Invesco Ltd. (IVZ) reported fourth-quarter 2010 earnings that were higher than last quarter and a year ago but disappointed analysts' expectations just the same as stronger stock market results were tempered by fallout from the firm's June acquisition of Morgan Stanley's mutual-funds business.
The Atlanta-based investment manager said in its Q4 news release that earnings per share for the year were 32.9% higher, at $1.01 compared with $0.76 in 2009, while quarterly EPS came in at $0.37 compared with $0.32 in the third quarter. Analyst consensus was for EPS of $0.40.
Profits were up 44.4% for the year, at $465.7 million versus $322.5 million in 2009, and up 13.3% for the quarter, at $175.2 million versus $154.7 million in Q3.

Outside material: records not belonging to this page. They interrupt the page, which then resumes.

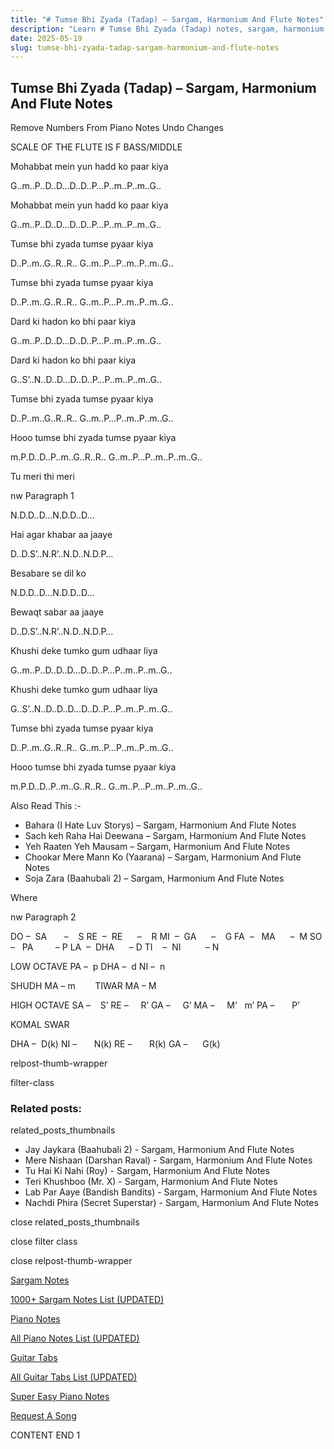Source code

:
 ```yaml
---
title: "# Tumse Bhi Zyada (Tadap) – Sargam, Harmonium And Flute Notes"
description: "Learn # Tumse Bhi Zyada (Tadap) notes, sargam, harmonium notations and flute notes. Easy step-by-step tutorial for beginners."
date: 2025-05-19
slug: tumse-bhi-zyada-tadap-sargam-harmonium-and-flute-notes
---
```


## Tumse Bhi Zyada (Tadap) – Sargam, Harmonium And Flute Notes

Remove Numbers From Piano Notes
Undo Changes

SCALE OF THE FLUTE IS F BASS/MIDDLE

Mohabbat mein yun hadd ko paar kiya

G..m..P..D..D…D..D..P…P..m..P..m..G..

Mohabbat mein yun hadd ko paar kiya

G..m..P..D..D…D..D..P…P..m..P..m..G..

Tumse bhi zyada tumse pyaar kiya

D..P..m..G..R..R.. G..m..P…P..m..P..m..G..

Tumse bhi zyada tumse pyaar kiya

D..P..m..G..R..R.. G..m..P…P..m..P..m..G..

Dard ki hadon ko bhi paar kiya

G..m..P..D..D…D..D..P…P..m..P..m..G..

Dard ki hadon ko bhi paar kiya

G..S’..N..D..D…D..D..P…P..m..P..m..G..

Tumse bhi zyada tumse pyaar kiya

D..P..m..G..R..R.. G..m..P…P..m..P..m..G..

Hooo tumse bhi zyada tumse pyaar kiya

m.P.D..D..P..m..G..R..R.. G..m..P…P..m..P..m..G..

Tu meri thi meri

nw Paragraph 1

N.D.D..D…N.D.D..D…

Hai agar khabar aa jaaye

D..D.S’..N.R’..N.D..N.D.P…

Besabare se dil ko

N.D.D..D…N.D.D..D…

Bewaqt sabar aa jaaye

D..D.S’..N.R’..N.D..N.D.P…

Khushi deke tumko gum udhaar liya

G..m..P..D..D..D…D..D..P…P..m..P..m..G..

Khushi deke tumko gum udhaar liya

G..S’..N..D..D..D…D..D..P…P..m..P..m..G..

Tumse bhi zyada tumse pyaar kiya

D..P..m..G..R..R.. G..m..P…P..m..P..m..G..

Hooo tumse bhi zyada tumse pyaar kiya

m.P.D..D..P..m..G..R..R.. G..m..P…P..m..P..m..G..

Also Read This :-

* Bahara (I Hate Luv Storys) – Sargam, Harmonium And Flute Notes
* Sach keh Raha Hai Deewana – Sargam, Harmonium And Flute Notes
* Yeh Raaten Yeh Mausam – Sargam, Harmonium And Flute Notes
* Chookar Mere Mann Ko (Yaarana) – Sargam, Harmonium And Flute Notes
* Soja Zara (Baahubali 2) – Sargam, Harmonium And Flute Notes

Where

nw Paragraph 2

DO –  SA       –    S
RE  –  RE      –    R
MI  –  GA      –    G
FA  –   MA      –  M
SO  –   PA         – P
LA  –  DHA      – D
TI    –  NI          – N

LOW OCTAVE
PA –  p
DHA –  d
NI –  n

SHUDH MA – m        TIWAR MA – M

HIGH OCTAVE
SA –    S’
RE –     R’
GA –     G’
MA –     M’   m’
PA –       P’

KOMAL SWAR

DHA –  D(k)
NI –       N(k)
RE –       R(k)
GA –      G(k)

relpost-thumb-wrapper

filter-class

### Related posts:

related_posts_thumbnails

* Jay Jaykara (Baahubali 2) - Sargam, Harmonium And Flute Notes
* Mere Nishaan (Darshan Raval) - Sargam, Harmonium And Flute Notes
* Tu Hai Ki Nahi (Roy) - Sargam, Harmonium And Flute Notes
* Teri Khushboo (Mr. X) - Sargam, Harmonium And Flute Notes
* Lab Par Aaye (Bandish Bandits) - Sargam, Harmonium And Flute Notes
* Nachdi Phira (Secret Superstar) - Sargam, Harmonium And Flute Notes

close related_posts_thumbnails

close filter class

close relpost-thumb-wrapper

[Sargam Notes](/sargam-notes.html)

[1000+ Sargam Notes List (UPDATED)](/all-songs-list-sargam-notes.html)

[Piano Notes](/piano-notes.html)

[All Piano Notes List (UPDATED)](/all-songs-list-piano-notes.html)

[Guitar Tabs](/guitar-tabs.html)

[All Guitar Tabs List (UPDATED)](/all-songs-list-guitar-tabs.html)

[Super Easy Piano Notes](https://studywall.in/)

[Request A Song](/request-a-song.html)

CONTENT END 1

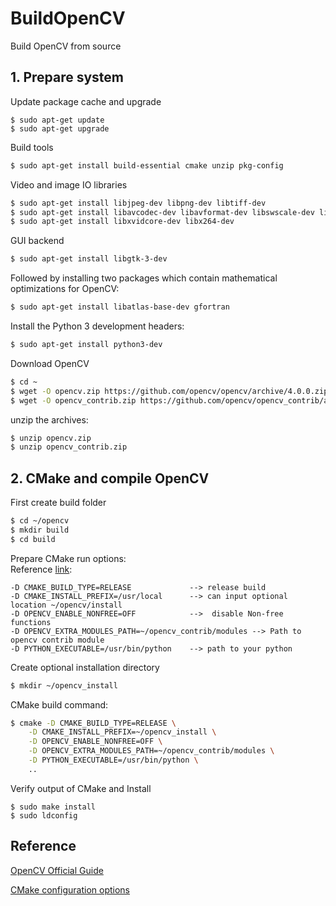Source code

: # BuildOpenCV

Build OpenCV from source

## 1. Prepare system

Update package cache and upgrade<br/>
```
$ sudo apt-get update
$ sudo apt-get upgrade
```

Build tools<br/>
```bash
$ sudo apt-get install build-essential cmake unzip pkg-config
```

Video and image IO libraries<br/>
```bash
$ sudo apt-get install libjpeg-dev libpng-dev libtiff-dev
$ sudo apt-get install libavcodec-dev libavformat-dev libswscale-dev libv4l-dev
$ sudo apt-get install libxvidcore-dev libx264-dev
```

GUI backend<br/>
```bash
$ sudo apt-get install libgtk-3-dev
```

Followed by installing two packages which contain mathematical optimizations for OpenCV:
```bash
$ sudo apt-get install libatlas-base-dev gfortran
```

Install the Python 3 development headers:
```bash
$ sudo apt-get install python3-dev
```

Download OpenCV
```bash
$ cd ~
$ wget -O opencv.zip https://github.com/opencv/opencv/archive/4.0.0.zip
$ wget -O opencv_contrib.zip https://github.com/opencv/opencv_contrib/archive/4.0.0.zip
```

unzip the archives:
```bash
$ unzip opencv.zip
$ unzip opencv_contrib.zip
```

## 2. CMake and compile OpenCV
First create build folder
```bash
$ cd ~/opencv
$ mkdir build
$ cd build
```

Prepare CMake run options: <br/>
Reference [link](https://docs.opencv.org/master/db/d05/tutorial_config_reference.html):
```
-D CMAKE_BUILD_TYPE=RELEASE             --> release build
-D CMAKE_INSTALL_PREFIX=/usr/local      --> can input optional location ~/opencv/install
-D OPENCV_ENABLE_NONFREE=OFF            -->  disable Non-free functions
-D OPENCV_EXTRA_MODULES_PATH=~/opencv_contrib/modules --> Path to opencv contrib module
-D PYTHON_EXECUTABLE=/usr/bin/python    --> path to your python
```

Create optional installation directory<br/>
```bash
$ mkdir ~/opencv_install
```

CMake build command:<br/>

```bash
$ cmake -D CMAKE_BUILD_TYPE=RELEASE \
	-D CMAKE_INSTALL_PREFIX=~/opencv_install \
	-D OPENCV_ENABLE_NONFREE=OFF \
	-D OPENCV_EXTRA_MODULES_PATH=~/opencv_contrib/modules \
	-D PYTHON_EXECUTABLE=/usr/bin/python \
	..
```

Verify output of CMake and Install <br/>
```
$ sudo make install
$ sudo ldconfig
```


## Reference
[OpenCV Official Guide](https://docs.opencv.org/4.5.3/df/d65/tutorial_table_of_content_introduction.html) <br/>

[CMake configuration options](https://docs.opencv.org/4.5.3/d7/d9f/tutorial_linux_install.html) <br/>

"Invesco's efforts to provide strong, long-term investment performance to our clients contributed to enhanced operating results for the firm during 2010," said President and Chief Executive Martin Flanagan in a statement. "Driven by strong investment performance, an improved market environment and the successful integration of Morgan Stanley's retail asset management business, Invesco reported a 55% increase in adjusted earnings per share year over year."
However, Sandler O'Neill & Partners equity analyst Michael Kim told Bloomberg in an interview before earnings were announced that "it was a mixed quarter for Invesco as it relates to flows" because proposed fund mergers stemming from the acquisition led to client withdrawals.